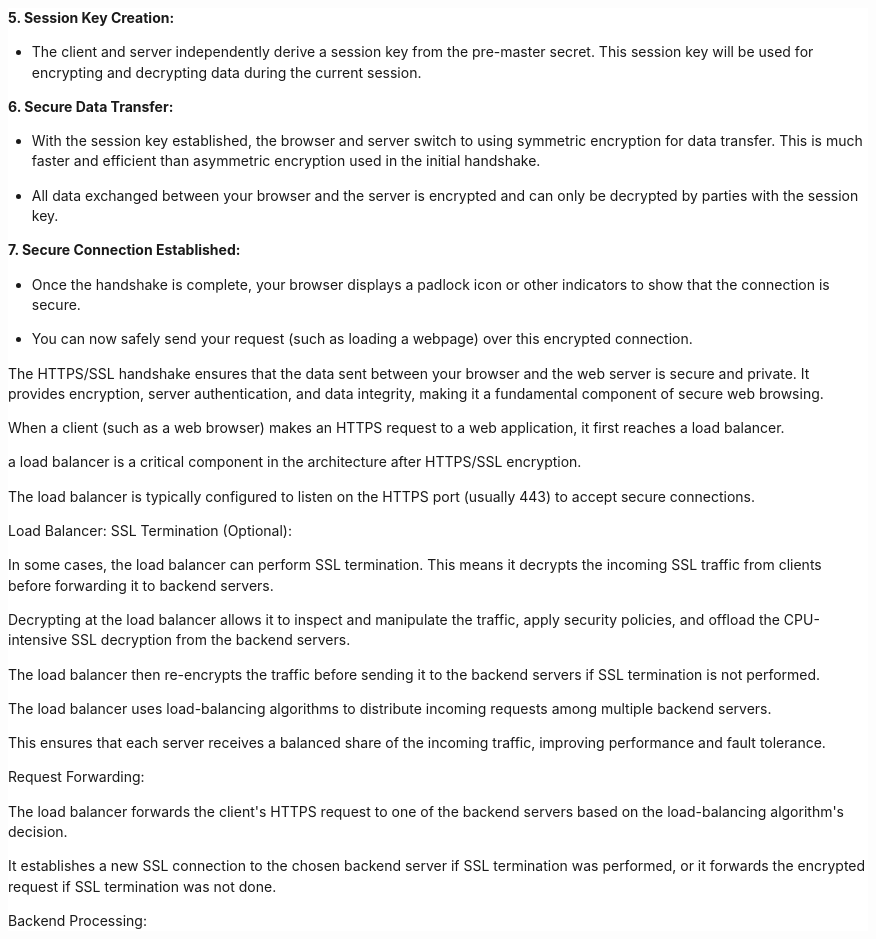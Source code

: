 **5. Session Key Creation:**

- The client and server independently derive a session key from the pre-master secret. This session key will be used for encrypting and decrypting data during the current session.

**6. Secure Data Transfer:**

- With the session key established, the browser and server switch to using symmetric encryption for data transfer. This is much faster and efficient than asymmetric encryption used in the initial handshake.

- All data exchanged between your browser and the server is encrypted and can only be decrypted by parties with the session key.

**7. Secure Connection Established:**

- Once the handshake is complete, your browser displays a padlock icon or other indicators to show that the connection is secure.

- You can now safely send your request (such as loading a webpage) over this encrypted connection.

The HTTPS/SSL handshake ensures that the data sent between your browser and the web server is secure and private. It provides encryption, server authentication, and data integrity, making it a fundamental component of secure web browsing.

When a client (such as a web browser) makes an HTTPS request to a web application, it first reaches a load balancer.

a load balancer is a critical component in the architecture after HTTPS/SSL encryption.

The load balancer is typically configured to listen on the HTTPS port (usually 443) to accept secure connections.

Load Balancer:
SSL Termination (Optional):

In some cases, the load balancer can perform SSL termination. This means it decrypts the incoming SSL traffic from clients before forwarding it to backend servers.

Decrypting at the load balancer allows it to inspect and manipulate the traffic, apply security policies, and offload the CPU-intensive SSL decryption from the backend servers.

The load balancer then re-encrypts the traffic before sending it to the backend servers if SSL termination is not performed.

The load balancer uses load-balancing algorithms to distribute incoming requests among multiple backend servers.

This ensures that each server receives a balanced share of the incoming traffic, improving performance and fault tolerance.

Request Forwarding:

The load balancer forwards the client's HTTPS request to one of the backend servers based on the load-balancing algorithm's decision.

It establishes a new SSL connection to the chosen backend server if SSL termination was performed, or it forwards the encrypted request if SSL termination was not done.

Backend Processing:
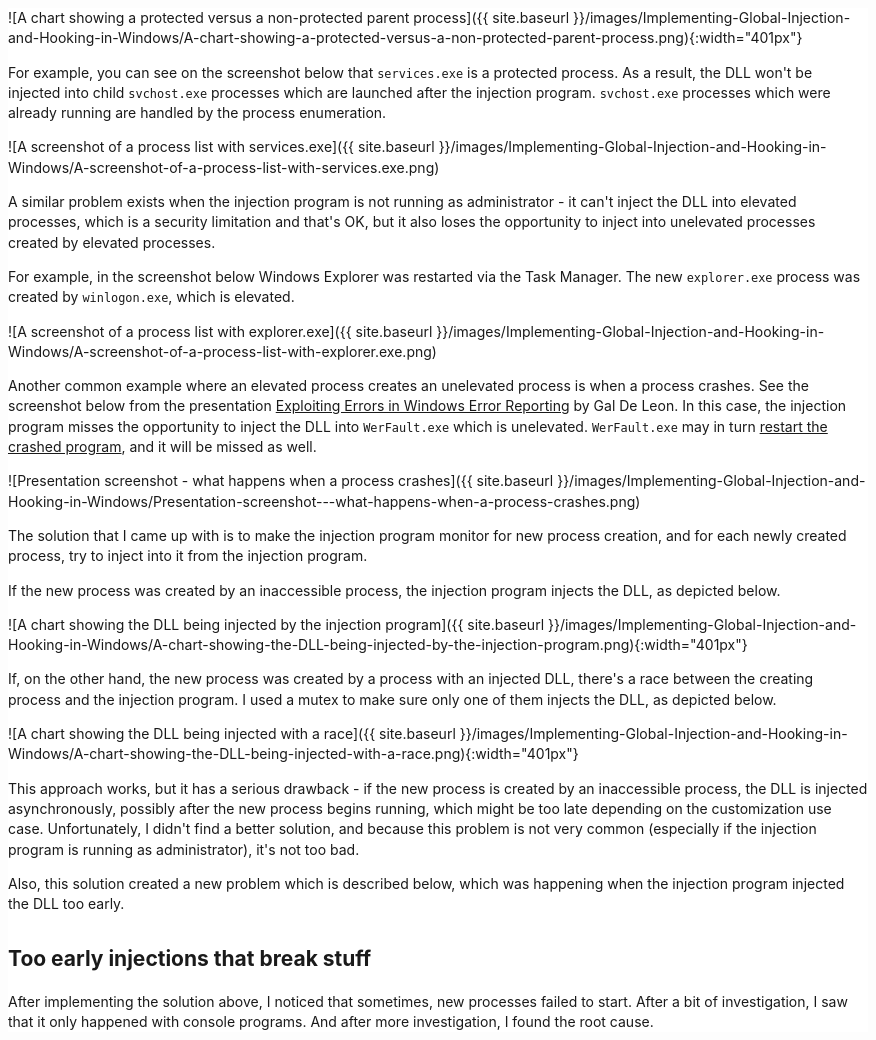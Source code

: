 ![A chart showing a protected versus a non-protected parent process]({{ site.baseurl }}/images/Implementing-Global-Injection-and-Hooking-in-Windows/A-chart-showing-a-protected-versus-a-non-protected-parent-process.png){:width="401px"}

For example, you can see on the screenshot below that `services.exe` is a protected process. As a result, the DLL won't be injected into child `svchost.exe` processes which are launched after the injection program. `svchost.exe` processes which were already running are handled by the process enumeration.

![A screenshot of a process list with services.exe]({{ site.baseurl }}/images/Implementing-Global-Injection-and-Hooking-in-Windows/A-screenshot-of-a-process-list-with-services.exe.png)

A similar problem exists when the injection program is not running as administrator - it can't inject the DLL into elevated processes, which is a security limitation and that's OK, but it also loses the opportunity to inject into unelevated processes created by elevated processes.

For example, in the screenshot below Windows Explorer was restarted via the Task Manager. The new `explorer.exe` process was created by `winlogon.exe`, which is elevated.

![A screenshot of a process list with explorer.exe]({{ site.baseurl }}/images/Implementing-Global-Injection-and-Hooking-in-Windows/A-screenshot-of-a-process-list-with-explorer.exe.png)

Another common example where an elevated process creates an unelevated process is when a process crashes. See the screenshot below from the presentation [Exploiting Errors in Windows Error Reporting](https://msrnd-cdn-stor.azureedge.net/bluehat/bluehatil/2019/assets/doc/Exploiting%20Errors%20in%20Windows%20Error%20Reporting.pdf) by Gal De Leon. In this case, the injection program misses the opportunity to inject the DLL into `WerFault.exe` which is unelevated. `WerFault.exe` may in turn [restart the crashed program](https://docs.microsoft.com/en-us/windows/win32/api/winbase/nf-winbase-registerapplicationrestart), and it will be missed as well.

![Presentation screenshot - what happens when a process crashes]({{ site.baseurl }}/images/Implementing-Global-Injection-and-Hooking-in-Windows/Presentation-screenshot---what-happens-when-a-process-crashes.png)

The solution that I came up with is to make the injection program monitor for new process creation, and for each newly created process, try to inject into it from the injection program.

If the new process was created by an inaccessible process, the injection program injects the DLL, as depicted below.

![A chart showing the DLL being injected by the injection program]({{ site.baseurl }}/images/Implementing-Global-Injection-and-Hooking-in-Windows/A-chart-showing-the-DLL-being-injected-by-the-injection-program.png){:width="401px"}

If, on the other hand, the new process was created by a process with an injected DLL, there's a race between the creating process and the injection program. I used a mutex to make sure only one of them injects the DLL, as depicted below.

![A chart showing the DLL being injected with a race]({{ site.baseurl }}/images/Implementing-Global-Injection-and-Hooking-in-Windows/A-chart-showing-the-DLL-being-injected-with-a-race.png){:width="401px"}

This approach works, but it has a serious drawback - if the new process is created by an inaccessible process, the DLL is injected asynchronously, possibly after the new process begins running, which might be too late depending on the customization use case. Unfortunately, I didn't find a better solution, and because this problem is not very common (especially if the injection program is running as administrator), it's not too bad.

Also, this solution created a new problem which is described below, which was happening when the injection program injected the DLL too early.

## Too early injections that break stuff

After implementing the solution above, I noticed that sometimes, new processes failed to start. After a bit of investigation, I saw that it only happened with console programs. And after more investigation, I found the root cause.
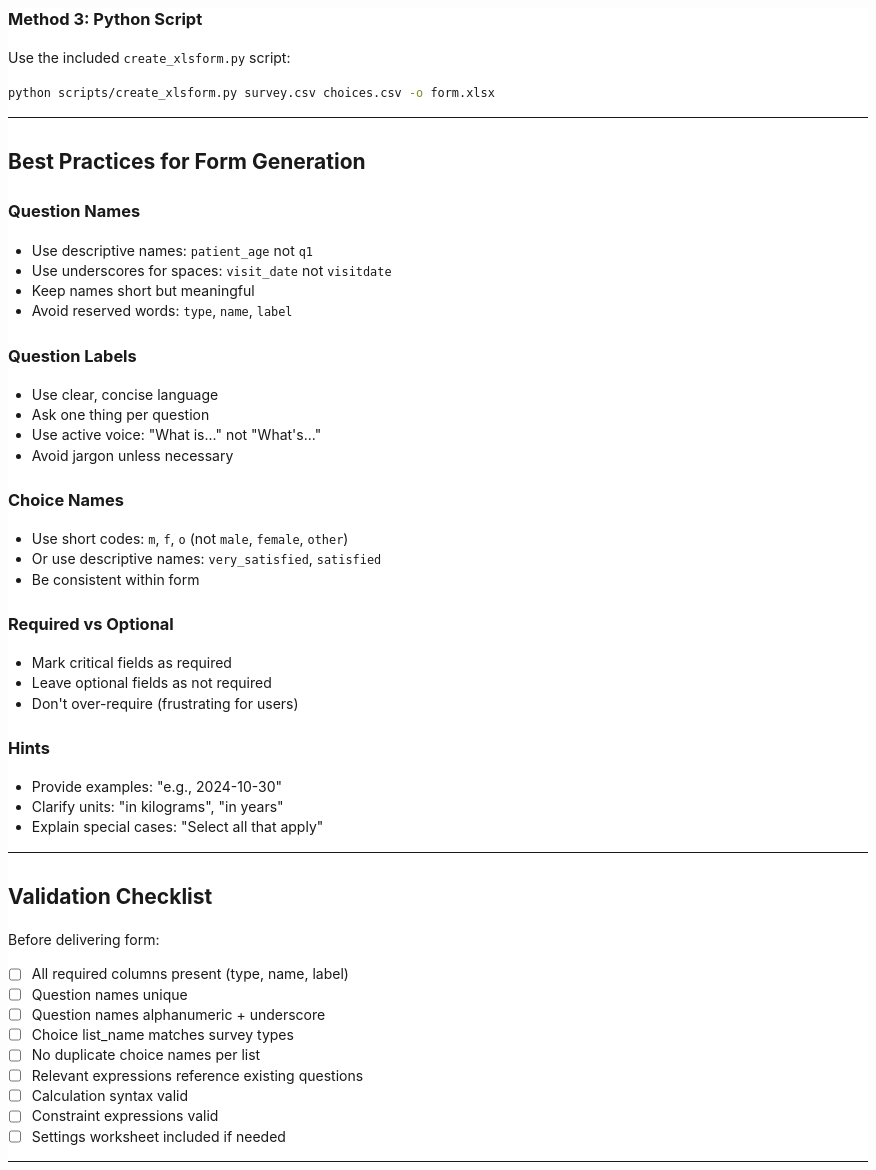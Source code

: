 ### Method 3: Python Script
Use the included `create_xlsform.py` script:
```bash
python scripts/create_xlsform.py survey.csv choices.csv -o form.xlsx
```

---

## Best Practices for Form Generation

### Question Names
- Use descriptive names: `patient_age` not `q1`
- Use underscores for spaces: `visit_date` not `visitdate`
- Keep names short but meaningful
- Avoid reserved words: `type`, `name`, `label`

### Question Labels
- Use clear, concise language
- Ask one thing per question
- Use active voice: "What is..." not "What's..."
- Avoid jargon unless necessary

### Choice Names
- Use short codes: `m`, `f`, `o` (not `male`, `female`, `other`)
- Or use descriptive names: `very_satisfied`, `satisfied`
- Be consistent within form

### Required vs Optional
- Mark critical fields as required
- Leave optional fields as not required
- Don't over-require (frustrating for users)

### Hints
- Provide examples: "e.g., 2024-10-30"
- Clarify units: "in kilograms", "in years"
- Explain special cases: "Select all that apply"

---

## Validation Checklist

Before delivering form:
- [ ] All required columns present (type, name, label)
- [ ] Question names unique
- [ ] Question names alphanumeric + underscore
- [ ] Choice list_name matches survey types
- [ ] No duplicate choice names per list
- [ ] Relevant expressions reference existing questions
- [ ] Calculation syntax valid
- [ ] Constraint expressions valid
- [ ] Settings worksheet included if needed

---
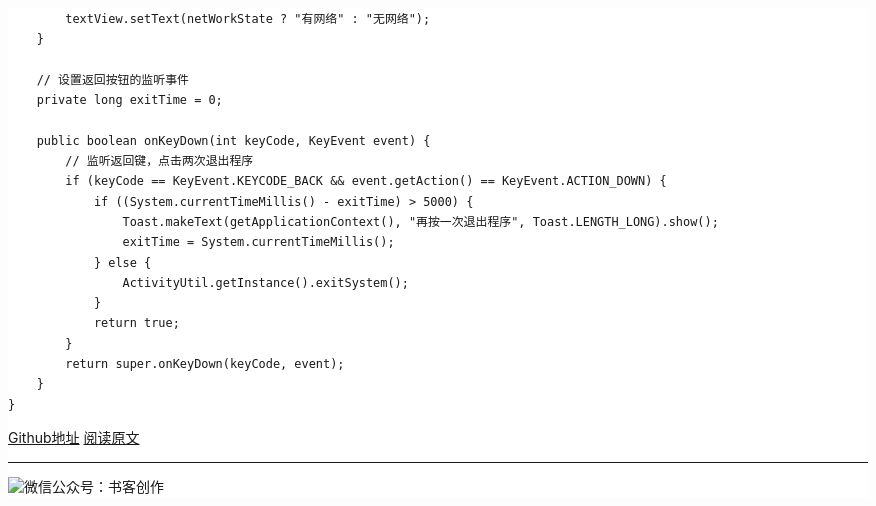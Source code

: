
 ```
        textView.setText(netWorkState ? "有网络" : "无网络");
    }

    // 设置返回按钮的监听事件
    private long exitTime = 0;

    public boolean onKeyDown(int keyCode, KeyEvent event) {
        // 监听返回键，点击两次退出程序
        if (keyCode == KeyEvent.KEYCODE_BACK && event.getAction() == KeyEvent.ACTION_DOWN) {
            if ((System.currentTimeMillis() - exitTime) > 5000) {
                Toast.makeText(getApplicationContext(), "再按一次退出程序", Toast.LENGTH_LONG).show();
                exitTime = System.currentTimeMillis();
            } else {
                ActivityUtil.getInstance().exitSystem();
            }
            return true;
        }
        return super.onKeyDown(keyCode, event);
    }
}
```

[Github地址](https://github.com/zrunker/ZBaseActivity)
[阅读原文](http://www.ibooker.cc/article/141/detail) 

----------
![微信公众号：书客创作](https://upload-images.jianshu.io/upload_images/3480018-71d1cde5c687b118.jpg?imageMogr2/auto-orient/strip%7CimageView2/2/w/1240)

++++++

▶ _TRY IT_
Please transcribe each entry exactly, but skip any picture it holds.

▶ _REPLY_
Source code

: **5. Session Key Creation:**

- The client and server independently derive a session key from the pre-master secret. This session key will be used for encrypting and decrypting data during the current session.

**6. Secure Data Transfer:**

- With the session key established, the browser and server switch to using symmetric encryption for data transfer. This is much faster and efficient than asymmetric encryption used in the initial handshake.

- All data exchanged between your browser and the server is encrypted and can only be decrypted by parties with the session key.

**7. Secure Connection Established:**

- Once the handshake is complete, your browser displays a padlock icon or other indicators to show that the connection is secure.

- You can now safely send your request (such as loading a webpage) over this encrypted connection.

The HTTPS/SSL handshake ensures that the data sent between your browser and the web server is secure and private. It provides encryption, server authentication, and data integrity, making it a fundamental component of secure web browsing.

When a client (such as a web browser) makes an HTTPS request to a web application, it first reaches a load balancer.

a load balancer is a critical component in the architecture after HTTPS/SSL encryption.

The load balancer is typically configured to listen on the HTTPS port (usually 443) to accept secure connections.

Load Balancer:
SSL Termination (Optional):

In some cases, the load balancer can perform SSL termination. This means it decrypts the incoming SSL traffic from clients before forwarding it to backend servers.

Decrypting at the load balancer allows it to inspect and manipulate the traffic, apply security policies, and offload the CPU-intensive SSL decryption from the backend servers.

The load balancer then re-encrypts the traffic before sending it to the backend servers if SSL termination is not performed.

The load balancer uses load-balancing algorithms to distribute incoming requests among multiple backend servers.

This ensures that each server receives a balanced share of the incoming traffic, improving performance and fault tolerance.

Request Forwarding:

The load balancer forwards the client's HTTPS request to one of the backend servers based on the load-balancing algorithm's decision.

It establishes a new SSL connection to the chosen backend server if SSL termination was performed, or it forwards the encrypted request if SSL termination was not done.

Backend Processing:
Source code

: ![A chart showing a protected versus a non-protected parent process]({{ site.baseurl }}/images/Implementing-Global-Injection-and-Hooking-in-Windows/A-chart-showing-a-protected-versus-a-non-protected-parent-process.png){:width="401px"}

For example, you can see on the screenshot below that `services.exe` is a protected process. As a result, the DLL won't be injected into child `svchost.exe` processes which are launched after the injection program. `svchost.exe` processes which were already running are handled by the process enumeration.

![A screenshot of a process list with services.exe]({{ site.baseurl }}/images/Implementing-Global-Injection-and-Hooking-in-Windows/A-screenshot-of-a-process-list-with-services.exe.png)

A similar problem exists when the injection program is not running as administrator - it can't inject the DLL into elevated processes, which is a security limitation and that's OK, but it also loses the opportunity to inject into unelevated processes created by elevated processes.

For example, in the screenshot below Windows Explorer was restarted via the Task Manager. The new `explorer.exe` process was created by `winlogon.exe`, which is elevated.

![A screenshot of a process list with explorer.exe]({{ site.baseurl }}/images/Implementing-Global-Injection-and-Hooking-in-Windows/A-screenshot-of-a-process-list-with-explorer.exe.png)

Another common example where an elevated process creates an unelevated process is when a process crashes. See the screenshot below from the presentation [Exploiting Errors in Windows Error Reporting](https://msrnd-cdn-stor.azureedge.net/bluehat/bluehatil/2019/assets/doc/Exploiting%20Errors%20in%20Windows%20Error%20Reporting.pdf) by Gal De Leon. In this case, the injection program misses the opportunity to inject the DLL into `WerFault.exe` which is unelevated. `WerFault.exe` may in turn [restart the crashed program](https://docs.microsoft.com/en-us/windows/win32/api/winbase/nf-winbase-registerapplicationrestart), and it will be missed as well.

![Presentation screenshot - what happens when a process crashes]({{ site.baseurl }}/images/Implementing-Global-Injection-and-Hooking-in-Windows/Presentation-screenshot---what-happens-when-a-process-crashes.png)

The solution that I came up with is to make the injection program monitor for new process creation, and for each newly created process, try to inject into it from the injection program.

If the new process was created by an inaccessible process, the injection program injects the DLL, as depicted below.

![A chart showing the DLL being injected by the injection program]({{ site.baseurl }}/images/Implementing-Global-Injection-and-Hooking-in-Windows/A-chart-showing-the-DLL-being-injected-by-the-injection-program.png){:width="401px"}

If, on the other hand, the new process was created by a process with an injected DLL, there's a race between the creating process and the injection program. I used a mutex to make sure only one of them injects the DLL, as depicted below.

![A chart showing the DLL being injected with a race]({{ site.baseurl }}/images/Implementing-Global-Injection-and-Hooking-in-Windows/A-chart-showing-the-DLL-being-injected-with-a-race.png){:width="401px"}

This approach works, but it has a serious drawback - if the new process is created by an inaccessible process, the DLL is injected asynchronously, possibly after the new process begins running, which might be too late depending on the customization use case. Unfortunately, I didn't find a better solution, and because this problem is not very common (especially if the injection program is running as administrator), it's not too bad.

Also, this solution created a new problem which is described below, which was happening when the injection program injected the DLL too early.

## Too early injections that break stuff

After implementing the solution above, I noticed that sometimes, new processes failed to start. After a bit of investigation, I saw that it only happened with console programs. And after more investigation, I found the root cause.
Source code

: ### Method 3: Python Script
Use the included `create_xlsform.py` script:
```bash
python scripts/create_xlsform.py survey.csv choices.csv -o form.xlsx
```

---

## Best Practices for Form Generation

### Question Names
- Use descriptive names: `patient_age` not `q1`
- Use underscores for spaces: `visit_date` not `visitdate`
- Keep names short but meaningful
- Avoid reserved words: `type`, `name`, `label`

### Question Labels
- Use clear, concise language
- Ask one thing per question
- Use active voice: "What is..." not "What's..."
- Avoid jargon unless necessary

### Choice Names
- Use short codes: `m`, `f`, `o` (not `male`, `female`, `other`)
- Or use descriptive names: `very_satisfied`, `satisfied`
- Be consistent within form

### Required vs Optional
- Mark critical fields as required
- Leave optional fields as not required
- Don't over-require (frustrating for users)

### Hints
- Provide examples: "e.g., 2024-10-30"
- Clarify units: "in kilograms", "in years"
- Explain special cases: "Select all that apply"

---

## Validation Checklist

Before delivering form:
- [ ] All required columns present (type, name, label)
- [ ] Question names unique
- [ ] Question names alphanumeric + underscore
- [ ] Choice list_name matches survey types
- [ ] No duplicate choice names per list
- [ ] Relevant expressions reference existing questions
- [ ] Calculation syntax valid
- [ ] Constraint expressions valid
- [ ] Settings worksheet included if needed

---
Source code

:
 ```
        textView.setText(netWorkState ? "有网络" : "无网络");
    }

    // 设置返回按钮的监听事件
    private long exitTime = 0;

    public boolean onKeyDown(int keyCode, KeyEvent event) {
        // 监听返回键，点击两次退出程序
        if (keyCode == KeyEvent.KEYCODE_BACK && event.getAction() == KeyEvent.ACTION_DOWN) {
            if ((System.currentTimeMillis() - exitTime) > 5000) {
                Toast.makeText(getApplicationContext(), "再按一次退出程序", Toast.LENGTH_LONG).show();
                exitTime = System.currentTimeMillis();
            } else {
                ActivityUtil.getInstance().exitSystem();
            }
            return true;
        }
        return super.onKeyDown(keyCode, event);
    }
}
```

[Github地址](https://github.com/zrunker/ZBaseActivity)
[阅读原文](http://www.ibooker.cc/article/141/detail) 

----------
![微信公众号：书客创作](https://upload-images.jianshu.io/upload_images/3480018-71d1cde5c687b118.jpg?imageMogr2/auto-orient/strip%7CimageView2/2/w/1240)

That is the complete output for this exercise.